> BRIEF: Go through the records that follow and tally the lines with "SetCount" in them; answer with the number alone.

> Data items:
· · · ·

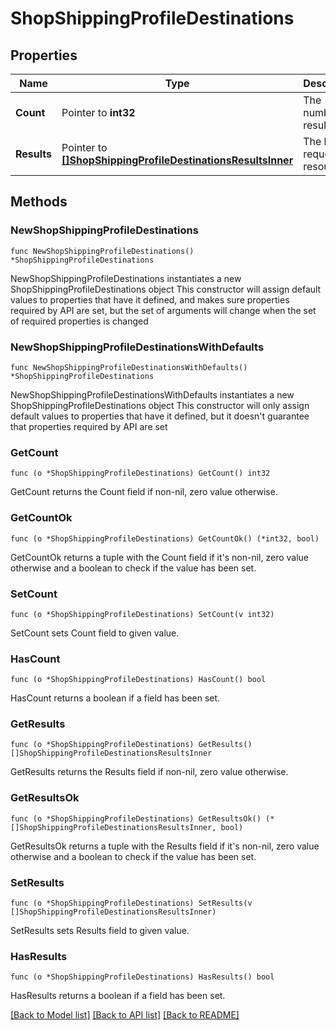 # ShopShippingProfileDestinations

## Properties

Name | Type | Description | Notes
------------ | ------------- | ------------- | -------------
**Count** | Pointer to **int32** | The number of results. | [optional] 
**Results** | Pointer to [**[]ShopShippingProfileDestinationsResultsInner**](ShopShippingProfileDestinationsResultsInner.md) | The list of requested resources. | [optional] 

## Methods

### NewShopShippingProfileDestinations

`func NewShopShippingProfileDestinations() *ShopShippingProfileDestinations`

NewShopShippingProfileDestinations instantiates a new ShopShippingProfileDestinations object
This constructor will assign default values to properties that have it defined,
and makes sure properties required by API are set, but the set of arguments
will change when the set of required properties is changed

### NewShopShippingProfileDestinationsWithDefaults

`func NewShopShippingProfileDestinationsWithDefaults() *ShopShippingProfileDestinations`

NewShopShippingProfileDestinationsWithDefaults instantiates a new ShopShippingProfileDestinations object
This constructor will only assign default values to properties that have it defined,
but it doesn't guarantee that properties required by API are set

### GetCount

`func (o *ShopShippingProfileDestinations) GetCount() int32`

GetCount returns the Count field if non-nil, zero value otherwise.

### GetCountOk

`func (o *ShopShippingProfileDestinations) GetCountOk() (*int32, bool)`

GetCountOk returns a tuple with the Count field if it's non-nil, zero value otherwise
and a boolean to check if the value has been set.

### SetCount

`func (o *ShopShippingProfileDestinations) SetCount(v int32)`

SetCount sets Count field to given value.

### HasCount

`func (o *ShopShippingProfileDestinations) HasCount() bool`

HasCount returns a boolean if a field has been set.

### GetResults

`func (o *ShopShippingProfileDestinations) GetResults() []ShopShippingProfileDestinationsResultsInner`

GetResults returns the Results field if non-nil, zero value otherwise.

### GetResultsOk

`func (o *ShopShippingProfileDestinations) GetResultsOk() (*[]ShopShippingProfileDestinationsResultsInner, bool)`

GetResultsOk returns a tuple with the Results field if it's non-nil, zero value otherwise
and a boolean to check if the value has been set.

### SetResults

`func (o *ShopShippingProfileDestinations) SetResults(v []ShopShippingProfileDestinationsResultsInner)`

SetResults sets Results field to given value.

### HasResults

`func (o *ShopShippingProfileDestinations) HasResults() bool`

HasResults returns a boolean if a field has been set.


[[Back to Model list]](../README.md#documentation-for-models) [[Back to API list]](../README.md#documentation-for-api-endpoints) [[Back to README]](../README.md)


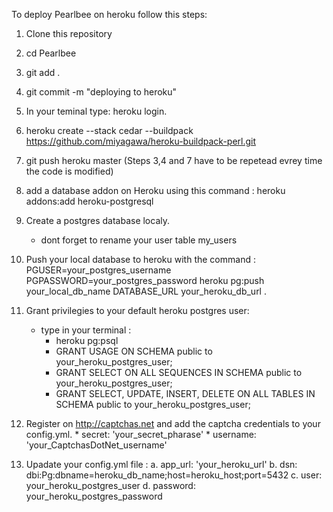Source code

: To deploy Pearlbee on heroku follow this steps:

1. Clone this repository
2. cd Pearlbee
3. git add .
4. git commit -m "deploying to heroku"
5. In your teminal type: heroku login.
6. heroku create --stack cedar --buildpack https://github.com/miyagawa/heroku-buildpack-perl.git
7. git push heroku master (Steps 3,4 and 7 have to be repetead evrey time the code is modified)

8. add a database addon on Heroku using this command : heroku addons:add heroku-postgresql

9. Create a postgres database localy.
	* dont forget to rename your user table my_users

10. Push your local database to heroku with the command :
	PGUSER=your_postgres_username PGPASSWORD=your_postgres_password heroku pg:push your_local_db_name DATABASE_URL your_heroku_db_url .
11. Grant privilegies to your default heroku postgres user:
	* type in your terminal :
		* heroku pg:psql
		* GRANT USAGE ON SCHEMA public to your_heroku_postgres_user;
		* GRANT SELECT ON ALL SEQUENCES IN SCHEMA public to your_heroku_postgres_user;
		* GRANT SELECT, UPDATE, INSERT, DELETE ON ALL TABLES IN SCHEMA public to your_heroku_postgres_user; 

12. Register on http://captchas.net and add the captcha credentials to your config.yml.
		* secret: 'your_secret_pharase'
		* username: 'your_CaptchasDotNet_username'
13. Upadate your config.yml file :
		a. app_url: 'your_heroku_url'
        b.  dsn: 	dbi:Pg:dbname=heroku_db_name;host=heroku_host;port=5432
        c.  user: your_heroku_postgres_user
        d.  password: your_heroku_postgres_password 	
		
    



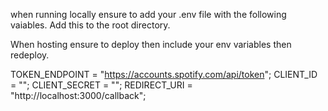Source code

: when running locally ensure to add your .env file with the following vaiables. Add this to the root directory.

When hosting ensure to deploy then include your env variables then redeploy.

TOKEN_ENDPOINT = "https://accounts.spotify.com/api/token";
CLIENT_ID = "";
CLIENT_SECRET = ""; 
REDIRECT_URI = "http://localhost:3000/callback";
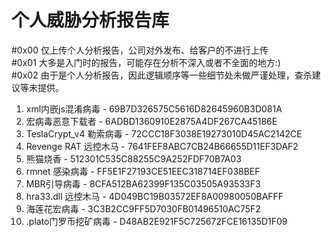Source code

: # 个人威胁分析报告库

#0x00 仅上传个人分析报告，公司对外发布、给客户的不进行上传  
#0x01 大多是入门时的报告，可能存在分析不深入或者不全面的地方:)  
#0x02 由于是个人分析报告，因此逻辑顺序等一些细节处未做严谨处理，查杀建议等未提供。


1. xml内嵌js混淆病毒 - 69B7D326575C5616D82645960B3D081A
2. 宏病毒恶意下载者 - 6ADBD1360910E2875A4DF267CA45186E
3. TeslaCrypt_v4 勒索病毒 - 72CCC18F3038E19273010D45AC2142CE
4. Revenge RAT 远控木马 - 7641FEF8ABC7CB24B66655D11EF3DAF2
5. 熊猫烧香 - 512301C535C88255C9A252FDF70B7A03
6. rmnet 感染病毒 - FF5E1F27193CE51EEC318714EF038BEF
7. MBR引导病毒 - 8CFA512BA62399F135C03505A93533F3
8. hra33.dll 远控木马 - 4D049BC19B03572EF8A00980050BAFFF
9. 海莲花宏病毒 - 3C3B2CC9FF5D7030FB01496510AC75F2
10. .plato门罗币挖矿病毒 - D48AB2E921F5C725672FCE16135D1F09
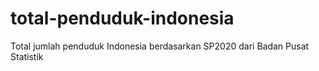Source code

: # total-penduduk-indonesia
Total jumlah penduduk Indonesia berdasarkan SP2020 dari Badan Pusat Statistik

· · · ·

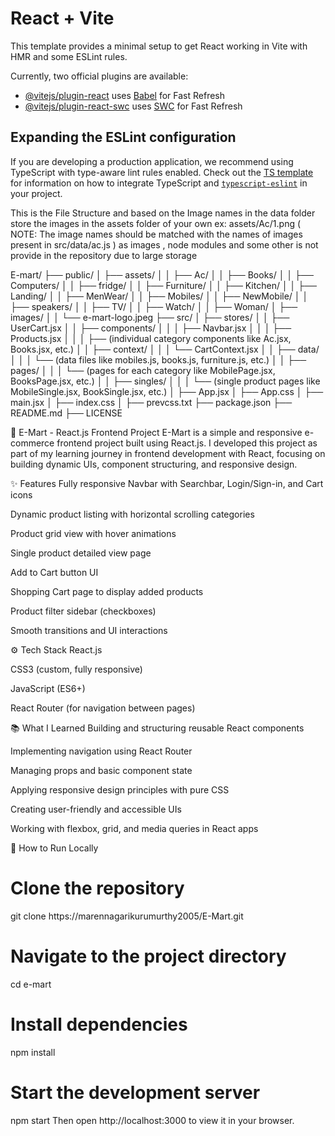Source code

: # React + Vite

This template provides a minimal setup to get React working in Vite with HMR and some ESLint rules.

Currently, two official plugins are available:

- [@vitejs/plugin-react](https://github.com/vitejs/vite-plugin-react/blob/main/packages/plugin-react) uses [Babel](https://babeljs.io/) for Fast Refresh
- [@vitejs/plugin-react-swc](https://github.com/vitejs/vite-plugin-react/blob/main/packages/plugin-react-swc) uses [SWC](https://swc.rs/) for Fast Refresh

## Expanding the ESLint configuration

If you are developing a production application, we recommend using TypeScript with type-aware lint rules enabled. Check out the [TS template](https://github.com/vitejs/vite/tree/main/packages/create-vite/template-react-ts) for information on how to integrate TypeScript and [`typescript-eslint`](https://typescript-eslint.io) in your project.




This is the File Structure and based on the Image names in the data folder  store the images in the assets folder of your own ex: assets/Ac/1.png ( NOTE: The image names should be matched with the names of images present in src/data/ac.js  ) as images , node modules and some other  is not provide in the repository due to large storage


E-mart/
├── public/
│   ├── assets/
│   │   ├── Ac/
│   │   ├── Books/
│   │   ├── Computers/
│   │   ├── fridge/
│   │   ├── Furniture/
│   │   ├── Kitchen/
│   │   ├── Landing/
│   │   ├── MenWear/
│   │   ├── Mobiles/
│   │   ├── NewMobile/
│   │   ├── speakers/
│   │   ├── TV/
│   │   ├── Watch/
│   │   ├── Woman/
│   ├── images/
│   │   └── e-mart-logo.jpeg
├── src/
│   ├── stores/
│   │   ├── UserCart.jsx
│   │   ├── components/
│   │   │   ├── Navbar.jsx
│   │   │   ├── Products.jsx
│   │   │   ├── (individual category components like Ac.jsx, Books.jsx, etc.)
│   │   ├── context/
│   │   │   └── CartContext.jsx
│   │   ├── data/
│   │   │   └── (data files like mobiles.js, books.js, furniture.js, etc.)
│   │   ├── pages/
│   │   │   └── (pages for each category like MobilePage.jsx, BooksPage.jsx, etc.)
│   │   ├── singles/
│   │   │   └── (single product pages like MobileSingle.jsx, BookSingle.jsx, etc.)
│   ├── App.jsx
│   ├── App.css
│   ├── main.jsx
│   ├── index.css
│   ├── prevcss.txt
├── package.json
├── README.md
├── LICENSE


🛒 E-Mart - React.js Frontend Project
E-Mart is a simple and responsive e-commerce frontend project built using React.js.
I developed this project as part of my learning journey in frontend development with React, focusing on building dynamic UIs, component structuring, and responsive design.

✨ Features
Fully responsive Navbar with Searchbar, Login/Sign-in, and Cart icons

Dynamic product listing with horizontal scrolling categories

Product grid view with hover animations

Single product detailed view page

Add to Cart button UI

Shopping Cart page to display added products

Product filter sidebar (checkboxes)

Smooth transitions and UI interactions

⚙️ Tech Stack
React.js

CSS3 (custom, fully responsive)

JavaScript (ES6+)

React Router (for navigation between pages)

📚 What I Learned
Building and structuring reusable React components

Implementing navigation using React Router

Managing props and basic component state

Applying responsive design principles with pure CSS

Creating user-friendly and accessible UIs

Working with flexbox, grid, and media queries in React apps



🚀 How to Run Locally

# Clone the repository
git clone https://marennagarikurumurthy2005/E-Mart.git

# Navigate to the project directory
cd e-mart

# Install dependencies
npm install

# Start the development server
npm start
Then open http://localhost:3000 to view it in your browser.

· · · ·

> EXERCISE ANSWER: 3